Bateria de zinco, água e bambu supera 1.000 ciclos de recarregamento

[Imagem: Aoxue Lang et al. – 10.1016/j.jobab.2026.100232]
Baterias de zinco à base de água
Com problemas que vão do preço dos metais à insistência das baterias de íons de lítio de entrarem em curto-circuito, uma bateria à base de água parece ser a tecnologia definitiva tanto para a portabilidade quanto para a eletrificação dos transportes.
Recentemente se comprovou que as baterias de água podem atingir capacidades práticas, e agora já há protótipos que demonstraram uma durabilidade de 2.000 ciclos de uso e recarregamento.
Aoxue Lang e colegas da África do Sul, China e Turquia mostraram agora que tudo pode melhorar, fabricando uma bateria à base de água que ainda troca o lítio pelo muito mais barato zinco, além de usar como eletrodo um hidrogel feito à base de celulose de bambu.
A tecnologia das baterias de zinco é antiga, estando na maioria das pilhas não recarregáveis. Mas baterias de zinco recarregáveis são uma tecnologia à parte, capaz de rivalizar com as baterias de íons de lítio em muitas situações, e até superá-las – por exemplo, já existem baterias de zinco que guardam eletricidade e produzem hidrogênio.
Especificamente as baterias aquosas de íons de zinco prometem armazenamento de energia seguro e de baixo custo, mas o zinco metálico também pode formar os indesejáveis dendritos, estruturas em forma de agulha que causam curtos-circuitos nas baterias de íons de lítio.
O novo hidrogel à base de bambu veio justamente para resolver esse problema sem recorrer a aditivos tóxicos ou cerâmicas caras.

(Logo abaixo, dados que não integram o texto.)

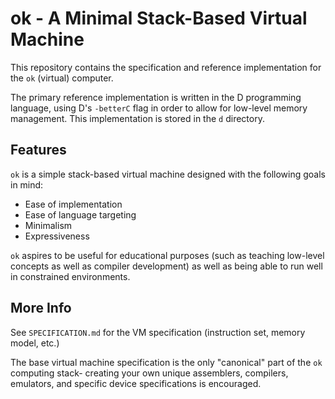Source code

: # ok - A Minimal Stack-Based Virtual Machine

This repository contains the specification and reference implementation for the 
`ok` (virtual) computer.

The primary reference implementation is written in the D programming language,
using D's `-betterC` flag in order to allow for low-level memory management. This 
implementation is stored in the `d` directory.

## Features

`ok` is a simple stack-based virtual machine designed with the following goals 
in mind:

- Ease of implementation
- Ease of language targeting
- Minimalism
- Expressiveness

`ok` aspires to be useful for educational purposes (such as teaching low-level 
concepts as well as compiler development) as well as being able to run well in
constrained environments.

## More Info

See `SPECIFICATION.md` for the VM specification (instruction set, 
memory model, etc.)

The base virtual machine specification is the only "canonical" part of the `ok`
computing stack- creating your own unique assemblers, compilers, emulators, and 
specific device specifications is encouraged.
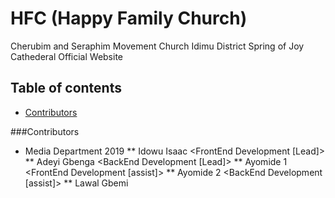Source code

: # HFC (Happy Family Church)
Cherubim and Seraphim Movement Church Idimu District
Spring of Joy Cathederal Official Website

## Table of contents
* [Contributors](#contributors)


###Contributors
* Media Department 2019
  ** Idowu Isaac <FrontEnd Development [Lead]>
  ** Adeyi Gbenga <BackEnd Development [Lead]>
  ** Ayomide 1 <FrontEnd Development [assist]>
  ** Ayomide 2 <BackEnd Development [assist]>
  ** Lawal Gbemi <Workflow coordination>
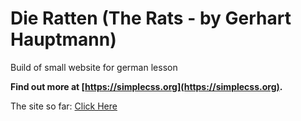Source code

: # Die Ratten (The Rats - by Gerhart Hauptmann)

Build of small website for german lesson

**Find out more at [https://simplecss.org](https://simplecss.org).**

The site so far: [Click Here](https://elias-muc09.github.io/Die-Ratten-Home/)
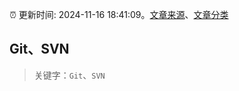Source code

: :alarm_clock: 更新时间: 2024-11-16 18:41:09。[文章来源](/README.md)、[文章分类](/TAGS.md)

## Git、SVN


> 关键字：`Git`、`SVN`



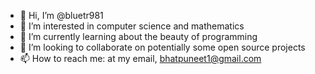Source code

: - 👋 Hi, I’m @bluetr981
- 👀 I’m interested in computer science and mathematics
- 🌱 I’m currently learning about the beauty of programming
- 💞️ I’m looking to collaborate on potentially some open source projects
- 📫 How to reach me: at my email, bhatpuneet1@gmail.com

<!---
bluetr981/bluetr981 is a ✨ special ✨ repository because its `README.md` (this file) appears on your GitHub profile.
You can click the Preview link to take a look at your changes.
--->
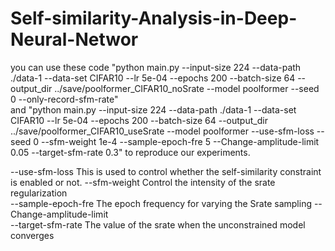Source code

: # Self-similarity-Analysis-in-Deep-Neural-Networ

you can use these code  "python main.py --input-size 224 --data-path ./data-1 --data-set CIFAR10   --lr 5e-04 --epochs 200 --batch-size 64 --output_dir ../save/poolformer_CIFAR10_noSrate --model poolformer  --seed 0   --only-record-sfm-rate"  
and "python main.py --input-size 224 --data-path ./data-1 --data-set CIFAR10  --lr 5e-04 --epochs 200 --batch-size 64 --output_dir ../save/poolformer_CIFAR10_useSrate --model poolformer --use-sfm-loss --seed 0 --sfm-weight 1e-4 --sample-epoch-fre 5 --Change-amplitude-limit 0.05 --target-sfm-rate 0.3" to reproduce our experiments.

--use-sfm-loss    This is used to control whether the self-similarity constraint is enabled or not.
--sfm-weight    Control the intensity of the srate regularization            
--sample-epoch-fre    The epoch frequency for varying the Srate sampling
--Change-amplitude-limit    
--target-sfm-rate    The value of the srate when the unconstrained model converges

[Imagem: Aoxue Lang et al. – 10.1016/j.jobab.2026.100232]
Estabilidade e segurança
Para criar uma bateria de íons de zinco à base de água sem dendritos, a equipe dissolveu celulose microcristalina em um banho de gelo de álcali/ureia e, em seguida, juntou esse polímero com bórax, para formar a rede primária. O segredo está no uso de nanofibras de celulose oxidadas, filamentos em forma de fita com 3 nanômetros (nm) de espessura e centenas de nm de comprimento, que carregam densos grupos carboxílicos.

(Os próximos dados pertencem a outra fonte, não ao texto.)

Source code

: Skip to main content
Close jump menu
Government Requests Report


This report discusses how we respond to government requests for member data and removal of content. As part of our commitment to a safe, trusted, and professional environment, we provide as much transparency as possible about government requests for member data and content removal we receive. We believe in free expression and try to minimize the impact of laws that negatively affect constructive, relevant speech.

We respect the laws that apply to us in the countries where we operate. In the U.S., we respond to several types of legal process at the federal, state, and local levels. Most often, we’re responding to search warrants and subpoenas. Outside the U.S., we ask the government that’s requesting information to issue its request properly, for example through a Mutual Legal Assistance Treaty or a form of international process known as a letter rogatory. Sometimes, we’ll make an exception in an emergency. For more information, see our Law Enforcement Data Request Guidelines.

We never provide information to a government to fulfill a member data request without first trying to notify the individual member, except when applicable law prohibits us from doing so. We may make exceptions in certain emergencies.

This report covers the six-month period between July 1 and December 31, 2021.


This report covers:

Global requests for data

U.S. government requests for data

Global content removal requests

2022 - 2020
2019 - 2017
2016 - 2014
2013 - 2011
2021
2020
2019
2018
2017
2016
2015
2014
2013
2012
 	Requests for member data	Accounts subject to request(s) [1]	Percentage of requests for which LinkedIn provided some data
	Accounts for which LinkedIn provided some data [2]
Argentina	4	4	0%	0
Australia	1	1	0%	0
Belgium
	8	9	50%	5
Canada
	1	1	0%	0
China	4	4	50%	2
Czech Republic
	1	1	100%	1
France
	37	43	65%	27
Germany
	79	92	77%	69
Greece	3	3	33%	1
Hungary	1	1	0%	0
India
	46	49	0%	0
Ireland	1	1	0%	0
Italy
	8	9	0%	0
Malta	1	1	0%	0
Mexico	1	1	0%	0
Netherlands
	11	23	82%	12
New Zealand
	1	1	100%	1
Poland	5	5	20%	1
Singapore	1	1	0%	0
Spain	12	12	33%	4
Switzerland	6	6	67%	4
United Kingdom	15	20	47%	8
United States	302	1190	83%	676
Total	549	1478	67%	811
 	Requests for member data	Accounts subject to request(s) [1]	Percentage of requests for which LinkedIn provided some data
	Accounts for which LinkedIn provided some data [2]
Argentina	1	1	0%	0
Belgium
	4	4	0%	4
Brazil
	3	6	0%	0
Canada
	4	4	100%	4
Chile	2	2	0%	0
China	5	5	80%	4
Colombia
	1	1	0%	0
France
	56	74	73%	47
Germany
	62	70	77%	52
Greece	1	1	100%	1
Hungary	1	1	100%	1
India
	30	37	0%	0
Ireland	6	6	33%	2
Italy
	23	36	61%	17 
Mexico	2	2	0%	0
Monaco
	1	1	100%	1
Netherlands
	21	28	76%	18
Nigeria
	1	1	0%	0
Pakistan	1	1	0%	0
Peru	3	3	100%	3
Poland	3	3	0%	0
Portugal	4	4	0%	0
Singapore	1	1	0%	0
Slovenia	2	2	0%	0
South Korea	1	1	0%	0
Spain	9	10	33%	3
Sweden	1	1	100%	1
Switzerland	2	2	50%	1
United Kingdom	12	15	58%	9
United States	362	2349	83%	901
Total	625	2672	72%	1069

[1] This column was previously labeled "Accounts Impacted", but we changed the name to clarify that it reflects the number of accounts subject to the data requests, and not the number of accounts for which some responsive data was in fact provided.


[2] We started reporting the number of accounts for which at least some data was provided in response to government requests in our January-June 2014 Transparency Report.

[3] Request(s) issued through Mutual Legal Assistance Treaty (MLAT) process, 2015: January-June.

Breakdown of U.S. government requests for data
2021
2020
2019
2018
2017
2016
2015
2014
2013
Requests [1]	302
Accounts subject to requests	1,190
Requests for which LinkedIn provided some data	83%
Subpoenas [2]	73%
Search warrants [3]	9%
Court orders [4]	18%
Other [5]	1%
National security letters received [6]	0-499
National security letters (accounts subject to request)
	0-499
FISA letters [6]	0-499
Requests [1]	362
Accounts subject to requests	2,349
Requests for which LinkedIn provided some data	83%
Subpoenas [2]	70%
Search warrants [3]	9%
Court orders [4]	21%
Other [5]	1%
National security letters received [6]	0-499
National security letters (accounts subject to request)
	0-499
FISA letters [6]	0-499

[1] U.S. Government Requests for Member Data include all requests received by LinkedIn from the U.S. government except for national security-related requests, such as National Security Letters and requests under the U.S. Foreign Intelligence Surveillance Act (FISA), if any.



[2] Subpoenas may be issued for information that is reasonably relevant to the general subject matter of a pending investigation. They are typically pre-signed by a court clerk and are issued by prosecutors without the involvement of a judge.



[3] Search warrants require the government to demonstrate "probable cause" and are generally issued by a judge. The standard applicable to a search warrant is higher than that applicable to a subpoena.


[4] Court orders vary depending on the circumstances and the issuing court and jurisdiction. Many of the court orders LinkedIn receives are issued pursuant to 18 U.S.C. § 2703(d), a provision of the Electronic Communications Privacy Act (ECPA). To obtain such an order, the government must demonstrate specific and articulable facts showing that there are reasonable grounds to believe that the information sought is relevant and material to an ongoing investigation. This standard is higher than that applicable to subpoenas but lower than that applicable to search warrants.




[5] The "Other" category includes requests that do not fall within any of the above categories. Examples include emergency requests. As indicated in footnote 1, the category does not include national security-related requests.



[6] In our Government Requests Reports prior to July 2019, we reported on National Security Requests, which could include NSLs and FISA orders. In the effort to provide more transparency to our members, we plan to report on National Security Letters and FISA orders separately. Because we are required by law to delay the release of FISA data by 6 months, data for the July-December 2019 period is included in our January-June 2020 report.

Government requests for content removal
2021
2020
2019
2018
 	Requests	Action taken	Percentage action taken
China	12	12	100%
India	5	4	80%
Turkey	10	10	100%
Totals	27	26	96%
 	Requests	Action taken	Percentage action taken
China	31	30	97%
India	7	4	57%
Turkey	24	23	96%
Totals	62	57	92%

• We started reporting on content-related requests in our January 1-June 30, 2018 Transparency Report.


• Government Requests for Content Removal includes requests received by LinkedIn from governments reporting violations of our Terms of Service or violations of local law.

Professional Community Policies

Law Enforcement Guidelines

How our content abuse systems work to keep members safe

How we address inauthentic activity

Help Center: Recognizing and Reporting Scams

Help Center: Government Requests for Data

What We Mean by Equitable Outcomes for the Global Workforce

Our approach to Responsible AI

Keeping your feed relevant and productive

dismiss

As nanofibras de celulose funcionam tanto como reforço mecânico quanto como vias expressas iônicas: A difusão dos íons de zinco (Zn2+) ao longo do compósito atinge uma velocidade quase duas vezes superior à observada na celulose pura.
Os protótipos permaneceram livres de dendritos, comprovando que as baterias à base de água, incluindo as baterias de íons de zinco aquosas, são seguras e potencialmente muito mais duráveis do que as de lítio.

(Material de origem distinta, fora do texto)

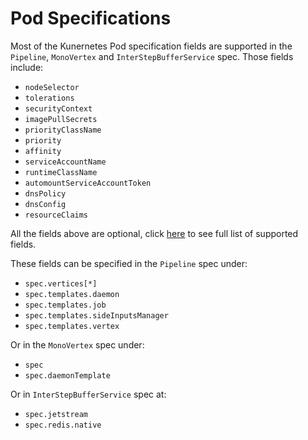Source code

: # Pod Specifications

Most of the Kunernetes Pod specification fields are supported in the `Pipeline`, `MonoVertex` and `InterStepBufferService` spec. Those fields include:

- `nodeSelector`
- `tolerations`
- `securityContext`
- `imagePullSecrets`
- `priorityClassName`
- `priority`
- `affinity`
- `serviceAccountName`
- `runtimeClassName`
- `automountServiceAccountToken`
- `dnsPolicy`
- `dnsConfig`
- `resourceClaims`

All the fields above are optional, click [here](../../../APIs.md#numaflow.numaproj.io/v1alpha1.AbstractPodTemplate) to see full list of supported fields.

These fields can be specified in the `Pipeline` spec under:

- `spec.vertices[*]`
- `spec.templates.daemon`
- `spec.templates.job`
- `spec.templates.sideInputsManager`
- `spec.templates.vertex`

Or in the `MonoVertex` spec under:

- `spec`
- `spec.daemonTemplate`

Or in `InterStepBufferService` spec at:

- `spec.jetstream`
- `spec.redis.native`
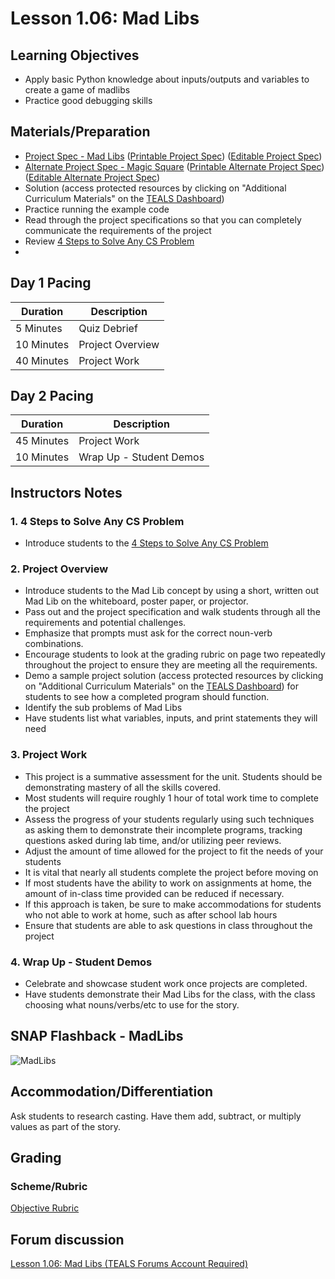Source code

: # Lesson 1.06: Mad Libs

## Learning Objectives

* Apply basic Python knowledge about inputs/outputs and variables to create a game of madlibs
* Practice good debugging skills

## Materials/Preparation

* [Project Spec - Mad Libs] ([Printable Project Spec]) ([Editable Project Spec])
* [Alternate Project Spec - Magic Square] ([Printable Alternate Project Spec]) ([Editable Alternate Project Spec])
* Solution (access protected resources by clicking on "Additional Curriculum Materials" on the [TEALS Dashboard])
* Practice running the example code
* Read through the project specifications so that you can completely communicate the requirements of the project
* Review [4 Steps to Solve Any CS Problem]
* <!--[Editable Grading Rubric](https://github.com/TEALSK12/2nd-semester-introduction-to-computer-science/raw/master/units/1_unit/06_lesson/rubric.docx)-->

## Day 1 Pacing

| **Duration** | **Description** |
| ------------ | --------------- |
| 5 Minutes | Quiz Debrief |
| 10 Minutes | Project Overview |
| 40 Minutes | Project Work |

## Day 2 Pacing

| **Duration** | **Description** |
|------------- | ------------------- |
| 45 Minutes | Project Work       |
| 10 Minutes | Wrap Up - Student Demos          |

## Instructors Notes

### 1. 4 Steps to Solve Any CS Problem

* Introduce students to the [4 Steps to Solve Any CS Problem]

### 2.  Project Overview

* Introduce students to the Mad Lib concept by using a short, written out Mad Lib on the whiteboard, poster paper, or projector.
* Pass out and the project specification and walk students through all the requirements and potential challenges.
* Emphasize that prompts must ask for the correct noun-verb combinations.
* Encourage students to look at the grading rubric on page two repeatedly throughout the project to ensure they are meeting all the requirements.
* Demo a sample project solution (access protected resources by clicking on "Additional Curriculum Materials" on the [TEALS Dashboard](https://www.tealsk12.org/dashboard/)) for students to see how a completed program should function.
* Identify the sub problems of Mad Libs
* Have students list what variables, inputs, and print statements they will need  

### 3.  Project Work

* This project is a summative assessment for the unit. Students should be demonstrating mastery of all the skills covered.
* Most students will require roughly 1 hour of total work time to complete the project
* Assess the progress of your students regularly using such techniques as asking them to demonstrate their incomplete programs, tracking questions asked during lab time, and/or utilizing peer reviews.
* Adjust the amount of time allowed for the project to fit the needs of your students
* It is vital that nearly all students complete the project before moving on
* If most students have the ability to work on assignments at home, the amount of in-class time provided can be reduced if necessary.
* If this approach is taken, be sure to make accommodations for students who not able to work at home, such as after school lab hours
* Ensure that students are able to ask questions in class throughout the project

### 4. Wrap Up - Student Demos

* Celebrate and showcase student work once projects are completed.
* Have students demonstrate their Mad Libs for the class, with the class choosing what nouns/verbs/etc to use for the story.

## SNAP Flashback - MadLibs

  ![MadLibs](lesson1.06%20-%20code.png)

## Accommodation/Differentiation

Ask students to research casting. Have them add, subtract, or multiply values as part of the story.

## Grading

### Scheme/Rubric

[Objective Rubric](rubric.md)

## Forum discussion

[Lesson 1.06: Mad Libs (TEALS Forums Account Required)](https://forums.tealsk12.org/c/2nd-semester-unit-1/1-06-madlibs)

[Mad Libs - Example Code]: project_file.py
[Project Spec - Mad Libs]: project.md
[Alternate Project Spec - Magic Square]: alternate_project.md
[TEALS Dashboard]:http:/www.tealsk12.org/dashboard
[4 Steps to Solve Any CS Problem]:https://github.com/TEALS-IntroCS/2nd-semester-introduction-to-computer-science-principles/raw/master/units/4%20Steps%20to%20Solve%20Any%20CS%20Problem.pdf
[printable project Spec]: https://github.com/TEALSK12/2nd-semester-introduction-to-computer-science/raw/master/units/1_unit/06_lesson/project.pdf
[editable project spec]: https://github.com/TEALSK12/2nd-semester-introduction-to-computer-science/raw/master/units/1_unit/06_lesson/project.docx
[printable Alternate project Spec]: https://github.com/TEALSK12/2nd-semester-introduction-to-computer-science/raw/master/units/1_unit/06_lesson/alternate_project.pdf
[editable Alternate project spec]: https://github.com/TEALSK12/2nd-semester-introduction-to-computer-science/raw/master/units/1_unit/06_lesson/alternate_project.docx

Quando combinado com um cátodo de óxido de vanádio (V2O5) pré-tratado com sal de cozinha (NaCl), os eletrodos à base de bambu forneceram 237 mAh g-1 e, mais importante, mantiveram 79,9% de sua capacidade após 1.000 ciclos de carregamento e uso, um marco frequentemente citado como o limite para que uma bateria possa passar do protótipo em escala de laboratório para a comercialização.
De fato, a equipe sintetizou todos os seus materiais visando a fabricação em larga escala. Todos os ingredientes – pó de celulose, polpa de bambu, bórax e ZnSO4 – são produtos químicos comuns, e o gel pode ser moldado em rolos, como na fabricação de papel. Os cálculos mostram que 1 cm2 do biogel custa apenas 8% do preço de um separador comercial de fibra de vidro, enquanto a digestão com celulase o decompõe em até quatro horas, oferecendo uma alternativa de descarte que as membranas convencionais não possuem.